A fellow corps member and co-worker put it best last week: never before teaching here had she been witness to such a “vehemence for learning.” The chorus among my classes this week and last has been, “Why do we have to learn? Why do you have to teach us stuff?” Last week because we were in extended homeroom or evacuated from the building for four out of the five days, which put the students in checked-out mode, and this week because it’s a two-day week. (Hallelujah!)
This week is kind of a wash, what with student absences and other school stuff that’s going on, just as last week was, but I have not given in to the students’ requests for a movie day or a free day. Today is a test retake or make-up day for my students, because I was expecting perhaps 50-70% attendance (rightly so), and still there is pushback. Hello?! I am offering you a rare opportunity to bring up your grade in class. You don’t even need to stay after school as so many of you whine that you cannot. But I still have students sleeping or choosing not to bring up their grades.

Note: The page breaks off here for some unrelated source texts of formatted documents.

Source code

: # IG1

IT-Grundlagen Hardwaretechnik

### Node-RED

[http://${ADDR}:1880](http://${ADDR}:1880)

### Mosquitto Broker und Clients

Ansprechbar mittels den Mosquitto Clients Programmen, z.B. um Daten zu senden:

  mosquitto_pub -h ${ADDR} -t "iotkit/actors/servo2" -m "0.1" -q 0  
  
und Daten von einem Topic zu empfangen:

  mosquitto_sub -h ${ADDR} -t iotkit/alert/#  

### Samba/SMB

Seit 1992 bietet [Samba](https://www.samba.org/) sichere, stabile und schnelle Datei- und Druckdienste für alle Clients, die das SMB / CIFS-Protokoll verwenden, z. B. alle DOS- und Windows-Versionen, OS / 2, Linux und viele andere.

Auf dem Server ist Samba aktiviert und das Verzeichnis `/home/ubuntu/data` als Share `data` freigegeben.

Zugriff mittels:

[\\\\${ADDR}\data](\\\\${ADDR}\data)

I think it’s an intense fear of failure – and/or an attitude of “well, I’m already failing, so why bother?” – that makes many of them not even want to try, and I hate it. I hate that, at such a young age, some seem to have given up on themselves. I hate that, sometimes, it seems like we teachers are the only people telling them they are capable. I hate that those who truly seem to care about their education and who are well-behaved all the time get ignored because I have to deal with outrageous behavior.
I hate that I have so much to hate.
There are still the little things that make this madness bearable, though. Last night, I received a text from a student: thanks for actually carin about your students because a lot of teachers I had n da past could care less bt u different. I responded: you’re welcome – and thanks for being a student who cares about her education. you make my job worthwhile. The “good” kids are few, but enough.